If religion and government combine, will freedom decline?

Asked by: SitaraPorDios
  • Separation Of Church And State Is Crucial

    The separation of church and state has always been part of the US constitution, as the 1st amendment, which states that "Congress shall make no law respecting an establishment of religion, or prohibiting the free exercise thereof."

    This is an extremely important measure to protect the freedoms and rights of its citizens.

    A government that is not allowed to adopt an official religion, make laws respecting any religion, or prohibit the exercise of any religion is a government where citizens have the freedom over their own beliefs. The government cannot make any sort of religious law or prohibit any religion. This should be kept.

    However, if government and religion are merged, the government can and probably WILL assume absolute power over its citizens. How? Let us say the government is now allowed to adopt an official religion, make laws respecting this religion, and (even worse) prohibit the practice of other religions.

    This government can then make a law prohibiting any religions but its official, approved one. The official religion would become the only legal one in the country. The religion can then make religious laws stating that all of its members (voluntary or not) MUST follow whatever the government says.

    This will lead to a COMPLETE destruction of not only religious freedom, but ALL freedoms.

    If religion and government combine, yes, freedom will decline. Drastically. (Or even completely).

  • Yes it will.

    In the roman, Greek, and Egyptian empires respectively, you can notice that they started to die when religion and government combined. This can also be noticed in Saudi Arabia, Afghanistan, and many other countries. The separation of religion and government was designed to protect freedom of belief for everyone and must not be trifled with.

  • I'm going to limit myself to Just the US government to avoid talking about too many things at once

    This has been raised countless times to the point where the great argument that it is is starting to become diluted, but forgive me as i point to the Constitution- "The Separation of Church and State".

    Now, the supreme law of the land aside, lets talk logic. Speaking of logic, that is what good laws should be based of off, not religion. Not to say that good logic cannot come from religion, but only that poor, ignorant, or biased laws may be created from religion. The laws that govern all citizens of a nation should be to the benefit of all citizens, not only to the benefit and satisfaction of a select group of individuals who perceive their faith as something that makes them superior to those who believe another or think that they can dictate how others choose to live their lives.

    Simply put, religion and government do not mix. The democratic ideals the American government was built on were for the people (hence the Demo part of the word ). As such, laws should be based upon logic, something that all people can accept, and not belief, which is exclusive to those who have certain faiths.

  • Look up the History of the Papal States and Italy:

    It has happened in history, up until Napoleonic wars the Papal States originally controlled most of Italy, with an iron fist, they surpassed religious freedom, and learning/knowledge that questioned the authority of the church. After Napoleon invaded and gave the people fresh ideas/knowledge, there was no going back. Napoleon may have been defeated and the land returned to the papal states, but the people rebelled and took over the country, until the papal states consisted solely of Rome and finally Vatican city. The Italians didn't seek to destroy the church they simply refused to have their live ruled by it.

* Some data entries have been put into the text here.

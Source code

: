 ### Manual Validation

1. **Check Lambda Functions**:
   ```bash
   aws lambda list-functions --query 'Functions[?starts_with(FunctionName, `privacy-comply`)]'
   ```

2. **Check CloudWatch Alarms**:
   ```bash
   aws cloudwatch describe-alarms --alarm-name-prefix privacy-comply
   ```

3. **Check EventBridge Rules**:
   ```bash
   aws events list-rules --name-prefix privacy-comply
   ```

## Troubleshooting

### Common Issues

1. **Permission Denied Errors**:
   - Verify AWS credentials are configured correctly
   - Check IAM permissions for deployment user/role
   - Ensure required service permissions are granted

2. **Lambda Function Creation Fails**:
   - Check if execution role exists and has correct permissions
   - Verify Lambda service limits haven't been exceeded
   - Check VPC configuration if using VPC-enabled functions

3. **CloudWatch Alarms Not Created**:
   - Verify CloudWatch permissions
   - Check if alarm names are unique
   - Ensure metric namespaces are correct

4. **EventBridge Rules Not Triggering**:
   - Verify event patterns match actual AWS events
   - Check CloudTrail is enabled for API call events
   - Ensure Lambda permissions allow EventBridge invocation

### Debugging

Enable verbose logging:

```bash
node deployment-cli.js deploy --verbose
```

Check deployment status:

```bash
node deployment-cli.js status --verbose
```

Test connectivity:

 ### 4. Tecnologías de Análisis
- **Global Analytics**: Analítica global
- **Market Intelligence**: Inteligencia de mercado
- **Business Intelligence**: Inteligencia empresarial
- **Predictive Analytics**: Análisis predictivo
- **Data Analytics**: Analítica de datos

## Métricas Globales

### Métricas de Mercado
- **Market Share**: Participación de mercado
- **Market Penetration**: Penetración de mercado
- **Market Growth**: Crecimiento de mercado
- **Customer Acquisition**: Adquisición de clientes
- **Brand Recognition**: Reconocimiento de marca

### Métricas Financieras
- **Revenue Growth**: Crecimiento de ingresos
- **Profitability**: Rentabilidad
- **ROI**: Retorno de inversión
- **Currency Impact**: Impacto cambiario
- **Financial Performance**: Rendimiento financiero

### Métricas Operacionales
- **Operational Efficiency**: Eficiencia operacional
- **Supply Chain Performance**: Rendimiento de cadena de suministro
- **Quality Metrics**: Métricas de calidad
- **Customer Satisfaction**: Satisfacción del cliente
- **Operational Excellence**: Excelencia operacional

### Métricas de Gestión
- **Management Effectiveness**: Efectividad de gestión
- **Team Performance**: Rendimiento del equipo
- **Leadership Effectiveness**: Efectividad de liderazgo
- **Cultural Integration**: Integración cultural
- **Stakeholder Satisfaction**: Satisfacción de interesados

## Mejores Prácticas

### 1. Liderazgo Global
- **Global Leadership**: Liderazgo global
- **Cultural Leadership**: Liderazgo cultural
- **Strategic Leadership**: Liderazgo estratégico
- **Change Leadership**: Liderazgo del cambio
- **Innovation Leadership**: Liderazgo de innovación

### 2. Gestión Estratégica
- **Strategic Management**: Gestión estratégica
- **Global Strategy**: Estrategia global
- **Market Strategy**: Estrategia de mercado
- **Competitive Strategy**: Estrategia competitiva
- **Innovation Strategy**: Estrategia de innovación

  • Religion and government must always be sepersted

    Government is supposed to be there for the ppl. All people. If we throw religion in the mix it will only divide us more as there are many religious beliefs. Religion if you must follow one is a personal choice to be practiced in a place of worship to give you some solace/đŸ˜„peace whatever. Government has to enforce the law of the land/majority not personal beliefs

  • Religions are strict

    I religion and government combine, freedom will decline. In a free country, religion is free and diverse. Anyone can practice their own religion. That is the American dream. But if there was to be only a single religion that the government would use, then their would be no freedom. Everyone would pretty have the same daily thing. The people who practice certain traditions because of their religion would not be able to have the same freedom.

  • No question about it.

    Theocracies have never worked- and they certainly never promote freedom. When religion makes laws that the entire populace must follow, it is often punishable by death to even BE another religion. There is no room for theological dissent or differing opinions. Everything declines- education, commerce, personal rights, and the plight of women, children, and minorities.

  • No, not necessarily..

    I would argue that it does not and ultimately it depends on the view of the individual, which is he's either the ultimate social, economic, and political unit or he is subordinate to the state. I think it is quite clear that states without religion can assume absolute power over the population. This would negate your suggestion entirely. I think also that a case could be made that monetary policy can play a role in the survival of nations...The average life expectancy for a fiat currency is 27 years, with the shortest life span being one month.

  • It's not so much religion's influence on government, it has more to do with preference of one religion over the other

    The founders were not against religion. Quite the contrary. What they didn't want was a preference of one religion over the other. That is not in contradiction with them being devout Christians. They were. But they wanted a democracy so that all religious people could have a stake. That was the point.